Legacy of Plastics
Legacy - HNRS 1120
Instructor(s): Bethany Jorgensen
Course Description
From the deepest oceans to the highest mountain peaks, plastics pollution continues to be found everywhere we look for it, including in the water we drink, food we eat, air we breathe, and inside our bodies. This is no surprise, as nearly every aspect of our lives is now tied to plastics. Plastics pollution begins with the fossil fuel extraction required to create plastics, occurs throughout plastics production, manufacture and use, and continues as plastics persist well beyond their use-life, accumulating even as they fragment into ever-smaller micro- and nanoplastics in the environment. While plastics offer us many benefits, we are learning they come with high costs for our bodies, communities, cultures, the greater community of life, and the socioecological processes upon which we all rely. For this reason, we can think of plastics as one of the biggest environmental justice issues of our time.
This course explores our tangled social and environmental relationships with plastics and uses plastics as a lens for tracing the complex dynamic systems shaping our planet and our lives. During the course we will use systems thinking, political ecology, and environmental justice frameworks to explore the plastics lifecycle; understand plastics' socioecological impacts; critique a wide range of efforts at plastics governance ranging from local to global; and get creative about intervening in the plastics pollution system and imagining post-plastics paradigms.

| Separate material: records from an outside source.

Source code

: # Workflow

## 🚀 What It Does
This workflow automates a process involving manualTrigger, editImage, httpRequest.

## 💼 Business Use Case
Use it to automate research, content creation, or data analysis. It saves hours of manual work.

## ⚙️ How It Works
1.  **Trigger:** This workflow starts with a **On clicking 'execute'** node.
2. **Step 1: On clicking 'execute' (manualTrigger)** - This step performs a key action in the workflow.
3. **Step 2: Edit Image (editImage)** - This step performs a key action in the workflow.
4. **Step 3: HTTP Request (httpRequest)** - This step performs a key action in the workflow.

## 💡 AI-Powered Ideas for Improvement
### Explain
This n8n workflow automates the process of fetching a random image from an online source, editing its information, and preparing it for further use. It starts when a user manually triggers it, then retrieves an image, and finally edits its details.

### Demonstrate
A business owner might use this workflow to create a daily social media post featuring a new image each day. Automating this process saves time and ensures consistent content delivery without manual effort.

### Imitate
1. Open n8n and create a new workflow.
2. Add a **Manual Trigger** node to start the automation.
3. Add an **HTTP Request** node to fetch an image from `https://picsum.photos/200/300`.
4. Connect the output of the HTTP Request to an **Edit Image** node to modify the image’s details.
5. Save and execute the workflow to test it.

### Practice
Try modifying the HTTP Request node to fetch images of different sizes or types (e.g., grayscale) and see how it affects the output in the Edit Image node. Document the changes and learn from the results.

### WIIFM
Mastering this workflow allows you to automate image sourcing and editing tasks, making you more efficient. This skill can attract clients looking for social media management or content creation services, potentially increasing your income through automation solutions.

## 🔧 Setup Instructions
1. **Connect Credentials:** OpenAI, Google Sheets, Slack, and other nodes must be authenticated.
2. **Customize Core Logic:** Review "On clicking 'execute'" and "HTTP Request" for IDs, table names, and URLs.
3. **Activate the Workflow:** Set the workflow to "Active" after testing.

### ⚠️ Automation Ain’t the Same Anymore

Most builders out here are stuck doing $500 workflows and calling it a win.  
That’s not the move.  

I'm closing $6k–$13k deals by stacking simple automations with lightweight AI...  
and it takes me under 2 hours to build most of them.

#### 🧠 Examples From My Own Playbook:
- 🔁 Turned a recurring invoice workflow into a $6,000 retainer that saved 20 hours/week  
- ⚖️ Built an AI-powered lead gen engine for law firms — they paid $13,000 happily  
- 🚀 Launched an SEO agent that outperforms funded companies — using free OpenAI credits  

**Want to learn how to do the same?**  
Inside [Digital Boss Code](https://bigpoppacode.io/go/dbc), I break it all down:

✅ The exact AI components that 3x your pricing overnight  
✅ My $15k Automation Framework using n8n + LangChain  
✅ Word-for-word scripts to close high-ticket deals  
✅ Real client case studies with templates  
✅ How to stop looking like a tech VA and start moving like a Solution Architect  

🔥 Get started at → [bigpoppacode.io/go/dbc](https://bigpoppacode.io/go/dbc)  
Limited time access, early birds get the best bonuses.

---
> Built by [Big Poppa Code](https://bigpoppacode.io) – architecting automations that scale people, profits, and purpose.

We will begin by reading Donella Meadow’s (2008) Thinking in systems: a primer, to get our systems-thinking bearings. We will complement this with a few of the leading peer-reviewed articles synthesizing the current state of scientific understanding of plastics pollution. From there, we will dive into Max Liboiron’s (2021) case study of plastic pollution in North America, Pollution is colonialism, to explore the ways in which colonialism shapes contemporary understandings of "pollution" and the implications for environmental justice, along with anticolonial scientific practices aligned with Indigenous concepts of land, ethics, and relations.
As we shift to thinking about plastics governance, we will read Samantha MacBride's (2013) Recycling reconsidered: The present failure and future promise of environmental action in the United States, followed by Krasny and Tidball's (2015) Civic ecology: Adaptation and transformation from the ground up.
Throughout the course, we will analyze the political ecology of the relationships that shape our lives and the places we live. We will experiment through a course-long project focused on developing, implementing, and evaluating locally-based, personally meaningful interventions in the plastics pollution system. In this way, we will connect the theoretical lenses of systems thinking, political ecology, and environmental justice with our lived material relationships while designing and taking actions that give us the grounds for hope, all with the intention of seeking pathways to move us beyond the plastics paradigm.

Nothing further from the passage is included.